Un « OUI » définitif durant la pandémie.

 

Ça fait plus d'une semaine que j'ai prononcé mes vœux définitifs. Aujourd'hui, je vous écris pour vous raconter le vécu de ce samedi 17 octobre. Du fond de mon cœur je peux vous dire que je suis heureuse.Heureuse du OUI de Dieu, du mien et du oui de la Fraternité.

Heureuse aussi de la fête joyeuse que nous avons pu célébrer. Je dis merci à chacun et chacune qui a prié avec moi à Berlin. Certains ont fait un long voyage pour pouvoir participer à l'eucharistie, tout en sachant qu'après il fallait repartir parce que la fête était limitée à 10 personnes. Je remercie aussi tous ceux – petites sœurs, membres de ma famille et amis – qui ont accueilli ma demande de renoncer à participer- avec un cœur compréhensif- à cause des restrictions. Grâce à vous tous qui avez prié avec moi dans de très différents lieux le jour de mes vœux, j'ai pu me sentir comme portée par une toile. Dans mon cœur, elle s'étend sur toute la terre. C'est une toile fragile, suspendue par un fil de soie. Pour moi, elle est une merveilleuse image de ce que l'Église veut et devrait être par sa nature même.
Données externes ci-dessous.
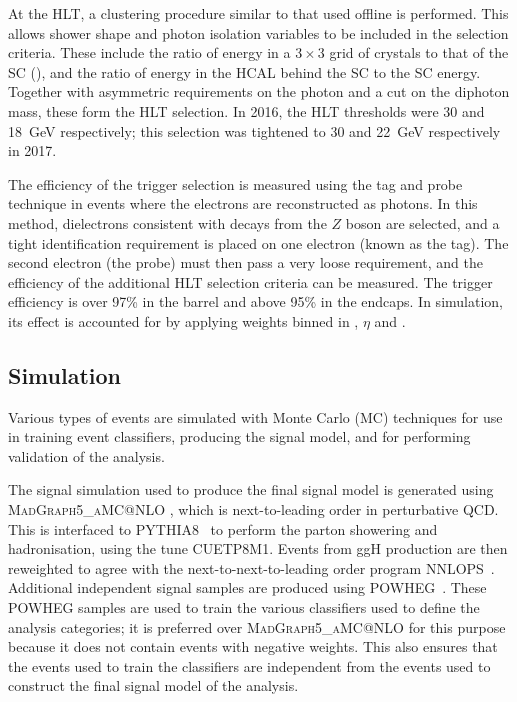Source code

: At the HLT, a clustering procedure similar to that used offline is performed. 
This allows shower shape and photon isolation variables to be included in the selection criteria.
These include the ratio of energy in a $3\times3$ grid of crystals to that of the SC (\RNINE), 
and the ratio of energy in the HCAL behind the SC to the SC energy.
Together with asymmetric requirements on the photon \pt and a cut on the diphoton mass, 
these form the HLT selection.
In 2016, the HLT \pt thresholds were 30 and \SI{18}{GeV} respectively;
this selection was tightened to 30 and \SI{22}{GeV} respectively in 2017.

The efficiency of the trigger selection is measured using the tag and probe technique in \Zee events where the electrons are reconstructed as photons.
In this method, dielectrons consistent with decays from the $Z$ boson are selected, 
and a tight identification requirement is placed on one electron (known as the tag).
The second electron (the probe) must then pass a very loose requirement, 
and the efficiency of the additional HLT selection criteria can be measured.
The trigger efficiency is over 97\% in the barrel and above 95\% in the endcaps.
In simulation, its effect is accounted for by applying weights binned in \pt, $\eta$ and \RNINE.

\subsection{Simulation}

Various types of events are simulated with Monte Carlo (MC) techniques for use in training event classifiers, 
producing the signal model, and for performing validation of the analysis.

The signal simulation used to produce the final signal model is generated using \textsc{MadGraph5_{}aMC@NLO} \cite{Madgraph}, 
which is next-to-leading order in perturbative QCD.
This is interfaced to \textsc{PYTHIA8}~\cite{pythia} to perform the parton showering and hadronisation, 
using the tune \textsc{CUETP8M1}.
Events from ggH production are then reweighted to agree with the next-to-next-to-leading order program \textsc{NNLOPS}~\cite{NNLOPS}.
Additional independent signal samples are produced using \textsc{POWHEG}~\cite{powheg}. 
These \textsc{POWHEG} samples are used to train the various classifiers 
used to define the analysis categories; 
it is preferred over \textsc{MadGraph5_{}aMC@NLO} for this purpose 
because it does not contain events with negative weights.
This also ensures that the events used to train the classifiers are independent 
from the events used to construct the final signal model of the analysis.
Dans ce sens, je suis aussi heureuse de la dimension œcuménique de notre célébration : Isolde, amie de longue date de la Fraternité et pasteure protestante, a prié à côté de frère Franz-Léo (un prêtre franciscain) dans le chœur. Et Ulrike, une amie de mon séjour à Halle et également pasteure, a chanté la Litanie des Saints. Plus je pense au jour de ma profession, plus je reconnais dans la simplicité et la sobriété de la célébration un grand cadeau, une sorte de clin d’œil du petit Jésus. Nous n'avons pas choisi les circonstances, mais nous y avons consenti. A la suite, de nouvelles choses sont devenues possibles et enfin, la célébration a été harmonieuse. Oui, en quelque sorte, elle me correspondait – à moi, à ma façon de vivre ma foi dans l'Église et probablement aussi à nous, les Petites Sœurs de Jésus.

                                                                    

De l'eucharistie, je me souviens surtout de deux « images » : Il y a le petit Jésus. Nous l'avions placé devant l'autel de pierre – simplement couché sur un tissu, avec deux lumières à côté de lui. Il semblait minuscule et presque perdu dans le grand espace de l'église. Et pourtant, il a attiré mon regard encore et encore. Et quand je suis entrée dans le chœur pour faire la prostration devant l'enfant pendant la litanie des Saints, ce fut pour moi un pas très conscient vers la crèche et un "oui" heureux. Au fond de mon cœur, je garde également le moment de la bénédiction que frère Franz-Léo et Isolde ont prononcé ensemble. Cette prière commune était si simple et belle, si "juste et bonne" !

                                                             

Et puis, il y a le "fil rouge". Pour la première fois, il est apparu devant de l'église après la messe. Pour une photo de groupe, nous nous sommes positionnés à la bonne distance tout en restant connectés – le fil que nous avons tendu entre nous l'a rendu possible. Plus tard, sans l'avoir prévu, il a continué à nous accompagner pendant la soirée.  Au début, Katharina Ruth nous a surpris avec un petit théâtre pour me préparer à l'Afrique du Sud et pour m'envoyer en même temps les salutations de toute la région. Merci pour les nombreuses et belles photos de vous toutes, qui ont rendu visible la "cordée", qui nous aide à rester en route ensemble.

Je voudrais terminer ma lettre par ce mot, que nous avons repris et chanté à plusieurs reprises pendant l'eucharistie, et par une pensée de l'homélie. Regardons une fois de plus le petit Jésus. "Ayons confiance en la vie, car nous ne devons pas la vivre seuls, mais Dieu la vit avec nous." Alfred Delp a écrit ces mots les mains liées, en prison, à l'âge de 37 ans, avec la mort sous les yeux – peut-être dans l'heure la plus sombre de sa vie.
 Ces mots me disent qu'au fond, tout est une question de confiance. La confiance que Dieu tient sa promesse. La confiance signifie que nous aussi apprenons à ouvrir nos mains et nos cœurs et à attendre et espérer tout de Lui.